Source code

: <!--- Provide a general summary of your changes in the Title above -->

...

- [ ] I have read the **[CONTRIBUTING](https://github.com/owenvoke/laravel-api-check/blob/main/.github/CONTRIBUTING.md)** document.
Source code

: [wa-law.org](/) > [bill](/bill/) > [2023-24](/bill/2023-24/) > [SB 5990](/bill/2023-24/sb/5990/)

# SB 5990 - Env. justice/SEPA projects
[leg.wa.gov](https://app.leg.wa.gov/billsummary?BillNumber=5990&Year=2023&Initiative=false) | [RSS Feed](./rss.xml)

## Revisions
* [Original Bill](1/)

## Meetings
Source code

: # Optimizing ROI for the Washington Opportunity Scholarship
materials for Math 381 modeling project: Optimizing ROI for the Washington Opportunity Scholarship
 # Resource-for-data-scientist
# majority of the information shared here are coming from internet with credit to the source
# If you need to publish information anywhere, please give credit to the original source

· · · · ·

▶ **Brief**: Produce the number of lines in the data containing the string "https", with nothing added.

▶ **Solution to this problem**: 2